If the NEC position is based on fear of fraud or other factors that it believes might make the process burdensome, then there are other ways to work around it than bridging Liberia’s Constitution. I repeat, if the NEC cannot handle issues it believes are sticky and crucial to the process, it must begin to confer with Liberians and seek consensus on those matters.  In my mind, suspension of clauses in the Constitution is a terrible and wrong precedent at this time, when the scars of war are still so fresh and people are hurting in various ways.  Let us remain mindful of such actions.

It is public information that other countries with even worse situations than Liberia have successfully implemented absentee ballot system with marked success. Certainly, Liberia is not and will not be the first country emerging out of war to implement what is constitutional permitted in our country in its post war elections.

Afghanistan has done it and the Iraqi interim leadership is assiduously working to ensure that exiled Iraqis vote in its pending elections. Though, it is clear that Iraq has a very tight and limited elections time table, the political will to allow Iraqis to have their say exists within Alawi’s government.

 Comparatively, the NEC and Bryant Government have to demonstrate the political will to oversee democratic elections, inclusive of the views of majority of Liberia’s eligible voters irrespective of geographic locations.  But, it appears the NEC remains illusive to this critical realty.

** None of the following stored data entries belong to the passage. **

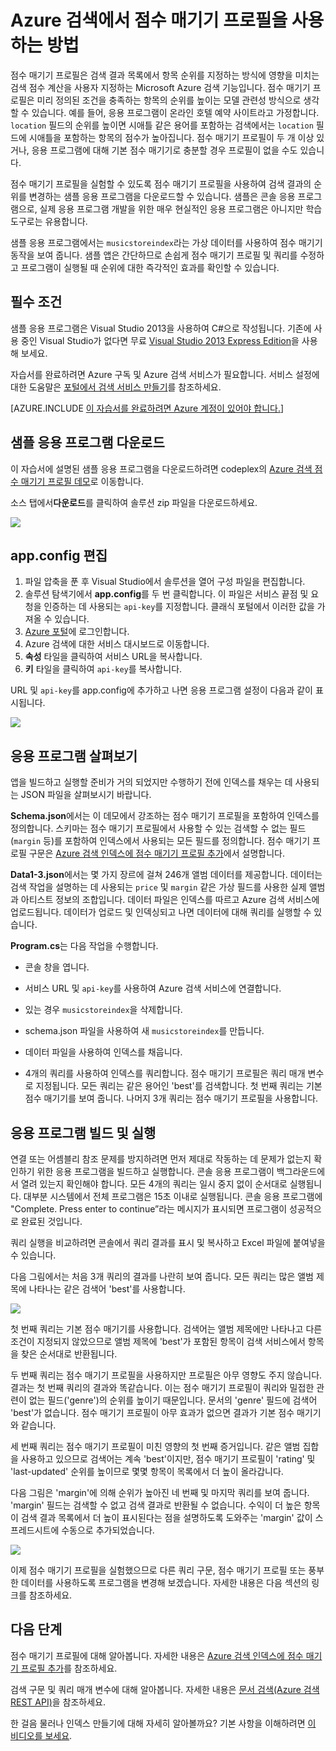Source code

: <properties 
	pageTitle="Azure 검색에서 점수 매기기 프로필을 사용하는 방법 | Microsoft Azure | 호스트된 클라우드 검색 서비스" 
	description="Microsoft Azure에서 호스팅되는 클라우드 검색 서비스인 Azure 검색을 사용하여 점수 매기기 프로필을 통해 검색 순위를 조정합니다." 
	services="search" 
	documentationCenter="" 
	authors="HeidiSteen" 
	manager="mblythe" 
	editor=""/>

<tags 
	ms.service="search" 
	ms.devlang="rest-api" 
	ms.workload="search" 
	ms.topic="article" 
	ms.tgt_pltfrm="na" 
	ms.date="08/04/2016" 
	ms.author="heidist"/>

# Azure 검색에서 점수 매기기 프로필을 사용하는 방법

점수 매기기 프로필은 검색 결과 목록에서 항목 순위를 지정하는 방식에 영향을 미치는 검색 점수 계산을 사용자 지정하는 Microsoft Azure 검색 기능입니다. 점수 매기기 프로필은 미리 정의된 조건을 충족하는 항목의 순위를 높이는 모델 관련성 방식으로 생각할 수 있습니다. 예를 들어, 응용 프로그램이 온라인 호텔 예약 사이트라고 가정합니다. `location` 필드의 순위를 높이면 시애틀 같은 용어를 포함하는 검색에서는 `location` 필드에 시애틀을 포함하는 항목의 점수가 높아집니다. 점수 매기기 프로필이 두 개 이상 있거나, 응용 프로그램에 대해 기본 점수 매기기로 충분할 경우 프로필이 없을 수도 있습니다.

점수 매기기 프로필을 실험할 수 있도록 점수 매기기 프로필을 사용하여 검색 결과의 순위를 변경하는 샘플 응용 프로그램을 다운로드할 수 있습니다. 샘플은 콘솔 응용 프로그램으로, 실제 응용 프로그램 개발을 위한 매우 현실적인 응용 프로그램은 아니지만 학습 도구로는 유용합니다.

샘플 응용 프로그램에서는 `musicstoreindex`라는 가상 데이터를 사용하여 점수 매기기 동작을 보여 줍니다. 샘플 앱은 간단하므로 손쉽게 점수 매기기 프로필 및 쿼리를 수정하고 프로그램이 실행될 때 순위에 대한 즉각적인 효과를 확인할 수 있습니다.

<a id="sub-1"></a>
## 필수 조건

샘플 응용 프로그램은 Visual Studio 2013을 사용하여 C#으로 작성됩니다. 기존에 사용 중인 Visual Studio가 없다면 무료 [Visual Studio 2013 Express Edition](http://www.visualstudio.com/products/visual-studio-express-vs.aspx)을 사용해 보세요.

자습서를 완료하려면 Azure 구독 및 Azure 검색 서비스가 필요합니다. 서비스 설정에 대한 도움말은 [포털에서 검색 서비스 만들기](search-create-service-portal.md)를 참조하세요.

[AZURE.INCLUDE [이 자습서를 완료하려면 Azure 계정이 있어야 합니다.](../../includes/free-trial-note.md)]

<a id="sub-2"></a>
## 샘플 응용 프로그램 다운로드

이 자습서에 설명된 샘플 응용 프로그램을 다운로드하려면 codeplex의 [Azure 검색 점수 매기기 프로필 데모](https://azuresearchscoringprofiles.codeplex.com/)로 이동합니다.

소스 탭에서**다운로드**를 클릭하여 솔루션 zip 파일을 다운로드하세요.

 ![][12]

<a id="sub-3"></a>
## app.config 편집

1. 파일 압축을 푼 후 Visual Studio에서 솔루션을 열어 구성 파일을 편집합니다.
1. 솔루션 탐색기에서 **app.config**를 두 번 클릭합니다. 이 파일은 서비스 끝점 및 요청을 인증하는 데 사용되는 `api-key`를 지정합니다. 클래식 포털에서 이러한 값을 가져올 수 있습니다.
1. [Azure 포털](https://portal.azure.com)에 로그인합니다.
1. Azure 검색에 대한 서비스 대시보드로 이동합니다.
1. **속성** 타일을 클릭하여 서비스 URL을 복사합니다.
1. **키** 타일을 클릭하여 `api-key`를 복사합니다.

URL 및 `api-key`를 app.config에 추가하고 나면 응용 프로그램 설정이 다음과 같이 표시됩니다.

   ![][11]


<a id="sub-4"></a>
## 응용 프로그램 살펴보기

앱을 빌드하고 실행할 준비가 거의 되었지만 수행하기 전에 인덱스를 채우는 데 사용되는 JSON 파일을 살펴보시기 바랍니다.

**Schema.json**에서는 이 데모에서 강조하는 점수 매기기 프로필을 포함하여 인덱스를 정의합니다. 스키마는 점수 매기기 프로필에서 사용할 수 있는 검색할 수 없는 필드(`margin` 등)를 포함하여 인덱스에서 사용되는 모든 필드를 정의합니다. 점수 매기기 프로필 구문은 [Azure 검색 인덱스에 점수 매기기 프로필 추가](http://msdn.microsoft.com/library/azure/dn798928.aspx)에서 설명합니다.

**Data1-3.json**에서는 몇 가지 장르에 걸쳐 246개 앨범 데이터를 제공합니다. 데이터는 검색 작업을 설명하는 데 사용되는 `price` 및 `margin` 같은 가상 필드를 사용한 실제 앨범과 아티스트 정보의 조합입니다. 데이터 파일은 인덱스를 따르고 Azure 검색 서비스에 업로드됩니다. 데이터가 업로드 및 인덱싱되고 나면 데이터에 대해 쿼리를 실행할 수 있습니다.

**Program.cs**는 다음 작업을 수행합니다.

- 콘솔 창을 엽니다.

- 서비스 URL 및 `api-key`를 사용하여 Azure 검색 서비스에 연결합니다.

- 있는 경우 `musicstoreindex`을 삭제합니다.

- schema.json 파일을 사용하여 새 `musicstoreindex`를 만듭니다.

- 데이터 파일을 사용하여 인덱스를 채웁니다.

- 4개의 쿼리를 사용하여 인덱스를 쿼리합니다. 점수 매기기 프로필은 쿼리 매개 변수로 지정됩니다. 모든 쿼리는 같은 용어인 'best'를 검색합니다. 첫 번째 쿼리는 기본 점수 매기기를 보여 줍니다. 나머지 3개 쿼리는 점수 매기기 프로필을 사용합니다.

<a id="sub-5"></a>
## 응용 프로그램 빌드 및 실행

연결 또는 어셈블리 참조 문제를 방지하려면 먼저 제대로 작동하는 데 문제가 없는지 확인하기 위한 응용 프로그램을 빌드하고 실행합니다. 콘솔 응용 프로그램이 백그라운드에서 열려 있는지 확인해야 합니다. 모든 4개의 쿼리는 일시 중지 없이 순서대로 실행됩니다. 대부분 시스템에서 전체 프로그램은 15초 이내로 실행됩니다. 콘솔 응용 프로그램에 "Complete. Press enter to continue”라는 메시지가 표시되면 프로그램이 성공적으로 완료된 것입니다.

쿼리 실행을 비교하려면 콘솔에서 쿼리 결과를 표시 및 복사하고 Excel 파일에 붙여넣을 수 있습니다.

다음 그림에서는 처음 3개 쿼리의 결과를 나란히 보여 줍니다. 모든 쿼리는 많은 앨범 제목에 나타나는 같은 검색어 'best'를 사용합니다.

   ![][10]

첫 번째 쿼리는 기본 점수 매기기를 사용합니다. 검색어는 앨범 제목에만 나타나고 다른 조건이 지정되지 않았으므로 앨범 제목에 'best'가 포함된 항목이 검색 서비스에서 항목을 찾은 순서대로 반환됩니다.

두 번째 쿼리는 점수 매기기 프로필을 사용하지만 프로필은 아무 영향도 주지 않습니다. 결과는 첫 번째 쿼리의 결과와 똑같습니다. 이는 점수 매기기 프로필이 쿼리와 밀접한 관련이 없는 필드('genre')의 순위를 높이기 때문입니다. 문서의 'genre' 필드에 검색어 'best'가 없습니다. 점수 매기기 프로필이 아무 효과가 없으면 결과가 기본 점수 매기기와 같습니다.

세 번째 쿼리는 점수 매기기 프로필이 미친 영향의 첫 번째 증거입니다. 같은 앨범 집합을 사용하고 있으므로 검색어는 계속 'best'이지만, 점수 매기기 프로필이 'rating' 및 'last-updated' 순위를 높이므로 몇몇 항목이 목록에서 더 높이 올라갑니다.

다음 그림은 'margin'에 의해 순위가 높아진 네 번째 및 마지막 쿼리를 보여 줍니다. 'margin' 필드는 검색할 수 없고 검색 결과로 반환될 수 없습니다. 수익이 더 높은 항목이 검색 결과 목록에서 더 높이 표시된다는 점을 설명하도록 도와주는 'margin' 값이 스프레드시트에 수동으로 추가되었습니다.

   ![][9]

이제 점수 매기기 프로필을 실험했으므로 다른 쿼리 구문, 점수 매기기 프로필 또는 풍부한 데이터를 사용하도록 프로그램을 변경해 보겠습니다. 자세한 내용은 다음 섹션의 링크를 참조하세요.

<a id="next-steps"></a>
## 다음 단계

점수 매기기 프로필에 대해 알아봅니다. 자세한 내용은 [Azure 검색 인덱스에 점수 매기기 프로필 추가](http://msdn.microsoft.com/library/azure/dn798928.aspx)를 참조하세요.

검색 구문 및 쿼리 매개 변수에 대해 알아봅니다. 자세한 내용은 [문서 검색(Azure 검색 REST API)](http://msdn.microsoft.com/library/azure/dn798927.aspx)을 참조하세요.

한 걸음 물러나 인덱스 만들기에 대해 자세히 알아볼까요? 기본 사항을 이해하려면 [이 비디오를 보세요](http://channel9.msdn.com/Shows/Cloud+Cover/Cloud-Cover-152-Azure-Search-with-Liam-Cavanagh).

<!--Anchors-->
[Prerequisites]: #sub-1
[Download the sample application]: #sub-2
[Edit app.config]: #sub-3
[Explore the application]: #sub-4
[Build and run the application]: #sub-5
[Next steps]: #next-steps

<!--Image references-->
[12]: ./media/search-get-started-scoring-profiles/AzureSearch_CodeplexDownload.PNG
[11]: ./media/search-get-started-scoring-profiles/AzureSearch_Scoring_AppConfig.PNG
[10]: ./media/search-get-started-scoring-profiles/AzureSearch_XLSX1.PNG
[9]: ./media/search-get-started-scoring-profiles/AzureSearch_XLSX2.PNG

<!---HONumber=AcomDC_0907_2016-->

I want to request that the NEC, through its leadership, reconsiders its current bill before the NTLA.

Liberians are anxious more than ever before to participate in their first democratic elections come October. There is practically no Liberian who goes to bed without thinking of October as the deciding factor for the survival of Liberia as a country with comparable measures of statehood in the twenty first century.

I am sure too many Liberians living in the United States and other parts of the world want to return home, but to a safe and peaceful environment where no one  would be chased at night because of his or her beliefs and achievements. A legally sound conduct of the process by the NEC guarantees that hope.

It is this hope of returning home that keeps some of us proactively involved in the process to ensure Liberians can make an informed decision in October. No one should be excluded in any shape or form from this process only because of geography. It definitely would be a mistake which we will regret sooner or later.

 This is precisely why we have engaged the process through the hosting of civic forums that invoke critical thinking and candid dialoguing among Liberians in the Diaspora.

The Association of Liberian women in Pennsylvania, ALWPA, recent civic forum and other Liberian organizations involvement at various levels are a testament to our commitment to proactively engage the process and its participants. Liberians need to speak out now and act in unison to prevent the scary result of the lack thereof.

Consequently, I join other Liberians to request reconsideration of the decision to suspend portions of the constitution in the pending elections.  I HOPE the NTLA, in the spirit of true nationalism void of selfishness, rejects the bill requesting the suspension of Diaspora Liberians rights to cast their ballot in October. With my usually unflinching hope, I have my fingers crossed until reason prevails.